相談のお電話、疲れました。
私は体が本調子ではないもんで、
緊迫した場面だったのでTIPS(またはTIPP)を提案させていただきました。
非常に的確で心強いサポートと感じてくれればうれしいです。
このスキルは弁証法的行動療法(DBT)で用いられるもので、感情が爆発しそうな時や、パニック状態で「どうにもならない!」と感じている時に、生理学的なアプローチで脳と体を強制的に落ち着かせるための緊急避難的なテクニックです。
伊籐琢哉我流の詳しい内容を整理します。
TIPP(ティップ)スキルの4要素
それぞれの頭文字が、具体的なアクションを示しています。
1. Temperature(温度)
冷たい水で顔を冷やす方法です。
仕組み: 冷たい水(10〜15℃程度)に顔を30秒ほど浸すと、哺乳類特有の「潜水反射」が起こります。これにより心拍数が急激に下がり、副交感神経が活性化して、強制的に体がリラックスモードに切り替わります。
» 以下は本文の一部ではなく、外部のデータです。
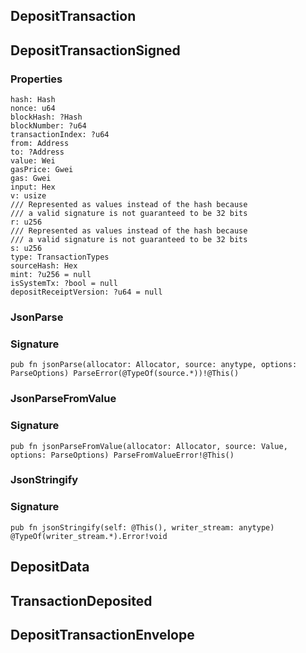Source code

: ## DepositTransaction

## DepositTransactionSigned

### Properties

```zig
hash: Hash
nonce: u64
blockHash: ?Hash
blockNumber: ?u64
transactionIndex: ?u64
from: Address
to: ?Address
value: Wei
gasPrice: Gwei
gas: Gwei
input: Hex
v: usize
/// Represented as values instead of the hash because
/// a valid signature is not guaranteed to be 32 bits
r: u256
/// Represented as values instead of the hash because
/// a valid signature is not guaranteed to be 32 bits
s: u256
type: TransactionTypes
sourceHash: Hex
mint: ?u256 = null
isSystemTx: ?bool = null
depositReceiptVersion: ?u64 = null
```

### JsonParse
### Signature

```zig
pub fn jsonParse(allocator: Allocator, source: anytype, options: ParseOptions) ParseError(@TypeOf(source.*))!@This()
```

### JsonParseFromValue
### Signature

```zig
pub fn jsonParseFromValue(allocator: Allocator, source: Value, options: ParseOptions) ParseFromValueError!@This()
```

### JsonStringify
### Signature

```zig
pub fn jsonStringify(self: @This(), writer_stream: anytype) @TypeOf(writer_stream.*).Error!void
```

## DepositData

## TransactionDeposited

## DepositTransactionEnvelope

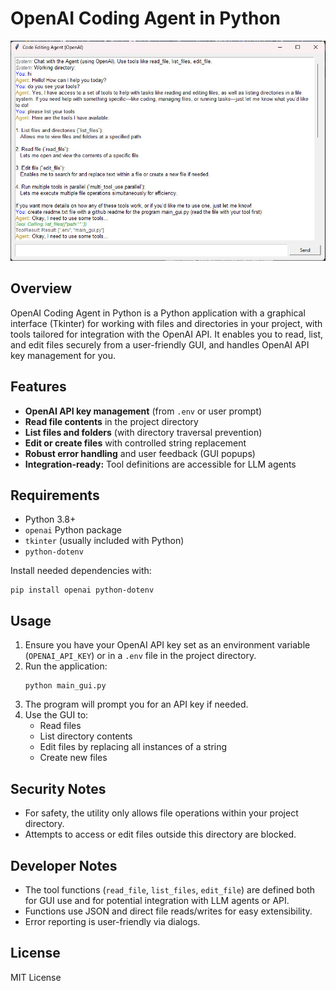 # OpenAI Coding Agent in Python

<img src="https://github.com/alby13/OpenAI-Coding-Agent-in-Python/blob/main/coding-agent-screenshot.jpg">

## Overview

OpenAI Coding Agent in Python is a Python application with a graphical interface (Tkinter) for working with files and directories in your project, with tools tailored for integration with the OpenAI API. It enables you to read, list, and edit files securely from a user-friendly GUI, and handles OpenAI API key management for you.

## Features

- **OpenAI API key management** (from `.env` or user prompt)
- **Read file contents** in the project directory
- **List files and folders** (with directory traversal prevention)
- **Edit or create files** with controlled string replacement
- **Robust error handling** and user feedback (GUI popups)
- **Integration-ready:** Tool definitions are accessible for LLM agents

## Requirements

- Python 3.8+
- `openai` Python package
- `tkinter` (usually included with Python)
- `python-dotenv`

Install needed dependencies with:
```
pip install openai python-dotenv
```

## Usage

1. Ensure you have your OpenAI API key set as an environment variable (`OPENAI_API_KEY`) or in a `.env` file in the project directory.
2. Run the application:
   ```
   python main_gui.py
   ```
3. The program will prompt you for an API key if needed.
4. Use the GUI to:
    - Read files
    - List directory contents
    - Edit files by replacing all instances of a string
    - Create new files

## Security Notes

- For safety, the utility only allows file operations within your project directory.
- Attempts to access or edit files outside this directory are blocked.

## Developer Notes

- The tool functions (`read_file`, `list_files`, `edit_file`) are defined both for GUI use and for potential integration with LLM agents or API.
- Functions use JSON and direct file reads/writes for easy extensibility.
- Error reporting is user-friendly via dialogs.

## License

MIT License
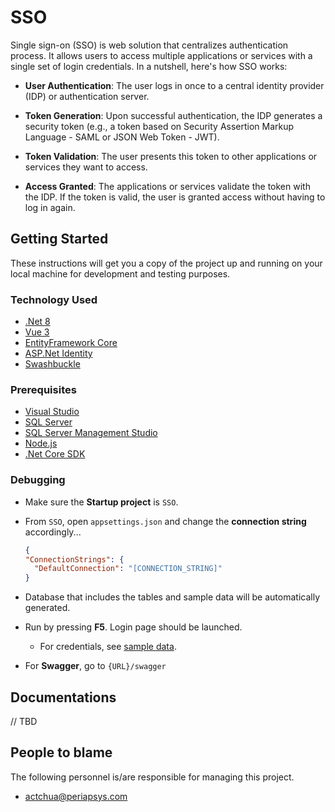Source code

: # SSO

Single sign-on (SSO) is web solution that centralizes authentication process. It allows users to access multiple applications or services with a single set of login credentials. In a nutshell, here's how SSO works:

- **User Authentication**: The user logs in once to a central identity provider (IDP) or authentication server.

- **Token Generation**: Upon successful authentication, the IDP generates a security token (e.g., a token based on Security Assertion Markup Language - SAML or JSON Web Token - JWT).

- **Token Validation**: The user presents this token to other applications or services they want to access.

- **Access Granted**: The applications or services validate the token with the IDP. If the token is valid, the user is granted access without having to log in again.

## Getting Started

These instructions will get you a copy of the project up and running on your local machine for development and testing purposes.

### Technology Used

- [.Net 8](https://www.microsoft.com/net/download/windows)
- [Vue 3](https://vuejs.org/guide/introduction.html)
- [EntityFramework Core](https://docs.microsoft.com/en-us/ef/core/)
- [ASP.Net Identity](https://www.asp.net/identity)
- [Swashbuckle](https://github.com/domaindrivendev/Swashbuckle)

### Prerequisites

- [Visual Studio](https://www.visualstudio.com/)
- [SQL Server](https://www.microsoft.com/en-us/sql-server/sql-server-2022)
- [SQL Server Management Studio](https://msdn.microsoft.com/en-us/library/mt238290.aspx)
- [Node.js](https://nodejs.org)
- [.Net Core SDK](https://dotnet.microsoft.com/download)

### Debugging

- Make sure the **Startup project** is `SSO`.
- From `SSO`, open `appsettings.json` and change the **connection string** accordingly...
  ```json
  {
  "ConnectionStrings": {
    "DefaultConnection": "[CONNECTION_STRING]"
  }
  ```

- Database that includes the tables and sample data will be automatically generated.
- Run by pressing **F5**. Login page should be launched.
  - For credentials, see [sample data](SSO.Infrastructure/Migrations/20231216130229_Seed.cs).
- For **Swagger**, go to `{URL}/swagger`

## Documentations
// TBD


## People to blame

The following personnel is/are responsible for managing this project.

- [actchua@periapsys.com](mailto:actchua@periapsys.com)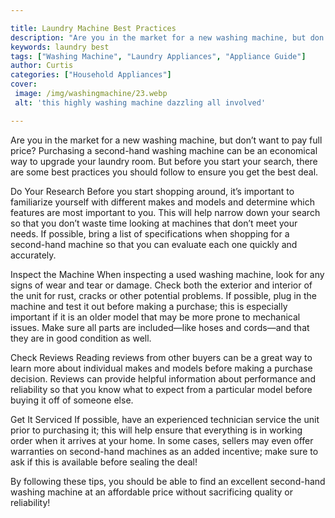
 ```yaml
---

title: Laundry Machine Best Practices
description: "Are you in the market for a new washing machine, but don’t want to pay full price? Purchasing a second-hand washing machine can be...scroll on and keep learning"
keywords: laundry best
tags: ["Washing Machine", "Laundry Appliances", "Appliance Guide"]
author: Curtis
categories: ["Household Appliances"]
cover: 
 image: /img/washingmachine/23.webp
 alt: 'this highly washing machine dazzling all involved'

---
```


Are you in the market for a new washing machine, but don’t want to pay full price? Purchasing a second-hand washing machine can be an economical way to upgrade your laundry room. But before you start your search, there are some best practices you should follow to ensure you get the best deal.

Do Your Research 
Before you start shopping around, it’s important to familiarize yourself with different makes and models and determine which features are most important to you. This will help narrow down your search so that you don’t waste time looking at machines that don’t meet your needs. If possible, bring a list of specifications when shopping for a second-hand machine so that you can evaluate each one quickly and accurately.

Inspect the Machine 
When inspecting a used washing machine, look for any signs of wear and tear or damage. Check both the exterior and interior of the unit for rust, cracks or other potential problems. If possible, plug in the machine and test it out before making a purchase; this is especially important if it is an older model that may be more prone to mechanical issues. Make sure all parts are included—like hoses and cords—and that they are in good condition as well. 

Check Reviews 
Reading reviews from other buyers can be a great way to learn more about individual makes and models before making a purchase decision. Reviews can provide helpful information about performance and reliability so that you know what to expect from a particular model before buying it off of someone else. 

Get It Serviced 
If possible, have an experienced technician service the unit prior to purchasing it; this will help ensure that everything is in working order when it arrives at your home. In some cases, sellers may even offer warranties on second-hand machines as an added incentive; make sure to ask if this is available before sealing the deal! 

 By following these tips, you should be able to find an excellent second-hand washing machine at an affordable price without sacrificing quality or reliability!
やり方: 洗面器に冷水を張るか、保冷剤を目の周りや頬に当てるだけでも効果があります。
2. Intense Exercise(激しい運動)
短時間の激しい運動で、蓄積したエネルギーを放出します。
仕組み: 怒りや不安で高ぶったエネルギーを、身体的な動きで使い果たします。
やり方: 20〜30秒間、全力でその場駆け足をしたり、ジャンプしたり、スクワットをしたりします。長くやる必要はなく、「短時間・全力」がポイントです。
3. Paced Breathing(ペースを合わせた呼吸)
呼吸のスピードを落とし、リズムを整える方法です。
仕組み: 吐く息を吸う息よりも長くすることで、脳に「今は安全だ」という信号を送ります。
やり方: 4秒吸って、6〜8秒かけてゆっくり吐き出します。これを数分間繰り返します。
4. Paired Muscle Relaxation(筋弛緩法)
筋肉の緊張と緩和をセットで行う方法です。
仕組み: 意図的に体に力を入れた後に一気に脱力することで、身体的な緊張を解き、精神的なリラックスを促します。
やり方: 全身(または肩や拳)に5秒間ギュッと強く力を入れます。その後、息を吐きながら一気に脱力し、力が抜けていく感覚を味わいます。
TIPS / TIPP を勧める際のポイント
電話の彼に伝える際は、以下のニュアンスを添えました。
「考える前に体を変える」: 感情が荒ぶっている時は、言葉で自分を説得するのは不可能です。まずは「体のシステム」を物理的にハックして落ち着かせるのが先決だということ。
即効性: 道具がなくても(あるいは冷水だけで)その場ですぐに試せる、即効性のある処置であること。
非常に感情的な負荷が高い状況だったと推察しますが、この具体的な「対処法」を伝えたことで、相手の方は少しだけ自分を取り戻すきっかけを掴めたのではないでしょうか。